Next, E-unification is explored in more detail. The notion of most general unifier is similar to normal unification, though to a limited extent. This means that there is an ordering of substitutions — some are more general than others: For two given substitutions $\sigma$ and $\tau$ , $\sigma$ is more general if there is a $\upsilon$ where $x\tau$ = $x\sigma\upsilon$ and the given theory still holds. The substitution is the most general E-unifier, if it is also the most general substitution. Syntactic unification can have multiple most general unifiers, however this is taking into account variants or renaming variables. Ignoring this, a syntactically unifiable set of clauses has just one most general unifier13. This is comparable to unitary problems that also only have one most general E-unifier. However, and this is the main difference between syntactic unification and E-unification, there are cases in which E-unifiable clauses do not have a single most general E-unifier3. For example, the equational clause $A(x, y) = A(a, b)$ (with commutativity) has two most general E-unifiers $\{x \mapsto a, y \mapsto b\}$ and $\{x \mapsto b, y \mapsto a\}$ . Strictly speaking, none of them is then the most general E-unifier, since both are not related (e.g. if one was the instance of the other), both have the same number of substitutions and for both a more general substitution does not exist. Thus, E-unification reasons with sets of E-unifiers. A set of ordered E-unifiers is complete, if it contains all E-unifiers that are applicable to the problem or at least all most general ones, i.e. for each applicable E-unifier there is at least one more general unifier in the set. Now, a minimal set of E-unifiers only contains unifiers that cannot compared, i.e. for a given E-unifier there is no more or less general one in the set. For a given minimum set there are three types of problems3:

1. Unitary, if the theory is empty (so no additional theory holds, just equality) and there is just one most general E-unifier (which is a syntactic one, as no theory holds).
2. Finitary, if the set is finite and has more than one E-unifier. For example, commutativity is finite: There are only so many combinations for a given problem43.
3. Infinitary, if the set is infinite.
4. Zero, if the set is empty.

The type of problem is interesting since an algorithm might have to deal with having infinitely possible E-unifiers. Now, a list of theories is given in Table 1. It is interesting to note that there are some theories that are not decidable. Also, not every theory has published algorithms for E-unification. These are potentially open problems.
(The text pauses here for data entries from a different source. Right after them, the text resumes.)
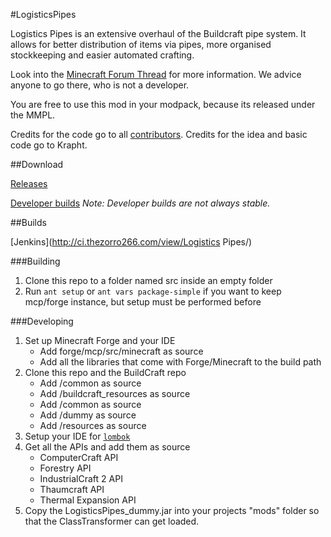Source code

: #LogisticsPipes

Logistics Pipes is an extensive overhaul of the Buildcraft pipe system. It allows for better distribution of items via pipes, more organised stockkeeping and easier automated crafting.

Look into the [Minecraft Forum Thread](http://www.minecraftforum.net/topic/1831791-) for more information.
We advice anyone to go there, who is not a developer.

You are free to use this mod in your modpack, because its released under the MMPL.

Credits for the code go to all [contributors](https://github.com/RS485/LogisticsPipes/contributors).
Credits for the idea and basic code go to Krapht.

##Download

[Releases](http://ci.thezorro266.com/job/LogisticsPipes/)

[Developer builds](http://ci.thezorro266.com/job/LogisticsPipes-dev/)
_Note: Developer builds are not always stable._

##Builds

[Jenkins](http://ci.thezorro266.com/view/Logistics Pipes/)

###Building

1. Clone this repo to a folder named src inside an empty folder
2. Run `ant setup` or `ant vars package-simple` if you want to keep mcp/forge instance, but setup must be performed before

###Developing

1. Set up Minecraft Forge and your IDE
   * Add forge/mcp/src/minecraft as source
   * Add all the libraries that come with Forge/Minecraft to the build path
2. Clone this repo and the BuildCraft repo
   * Add <buildcraft>/common as source
   * Add <buildcraft>/buildcraft_resources as source
   * Add <logisticspipes>/common as source
   * Add <logisticspipes>/dummy as source
   * Add <logisticspipes>/resources as source
3. Setup your IDE for [`lombok`](http://projectlombok.org/download.html)
4. Get all the APIs and add them as source
   * ComputerCraft API
   * Forestry API
   * IndustrialCraft 2 API
   * Thaumcraft API
   * Thermal Expansion API
5. Copy the LogisticsPipes_dummy.jar into your projects "mods" folder so that the ClassTransformer can get loaded.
Theory Type Decidability Algorithm
Associativity (A) Infinitary Decidable 37
Commutativity (C) Finitary Decidable 43
Distributivity (D) Infinitary$*$ (Un) Decidable 42
(A) and (D) Unitary/Finitary Decidable 47
(A), (D) and idempotency (I) Unitary/Finitary Decidable 2
Abelian groups Unitary/Finitary Decidable 22
Commutative rings Zero Undecidable None
Boolean rings Unitary/Finitary Decidable 8
Endomorphisms Unitary/Finitary (Un) Decidable None

Table 1: List of theories with respective facts3

Types denoted by $*$ only apply to some problems such as ones containing constants or arbitrary function symbols.

Now, equational theory is restricted in that clauses need to contain some kind of equation. However, it has been found to be possible to create specific unification algorithms, similar to the ones referenced in Table 1: Z-resolution12 compiles an axiom by generating a Lisp program that can then automatically deduce that axiom. An axiom that can be Z-resolved has to be in the form of a two literal clause (also called Z-clause), which together with another clause resolves to some other clause. It can be seen immediately that this gives considerable freedom in what the clauses contain and thus the axiom they represent. In fact, they can represent theories from E-unification, such as commutativity. Compiling an axiom can be compared to a human remembering that if $A=B$ , then $B=A$ , and thus only one rule needs to be saved in memory. The other one is deduced when needed.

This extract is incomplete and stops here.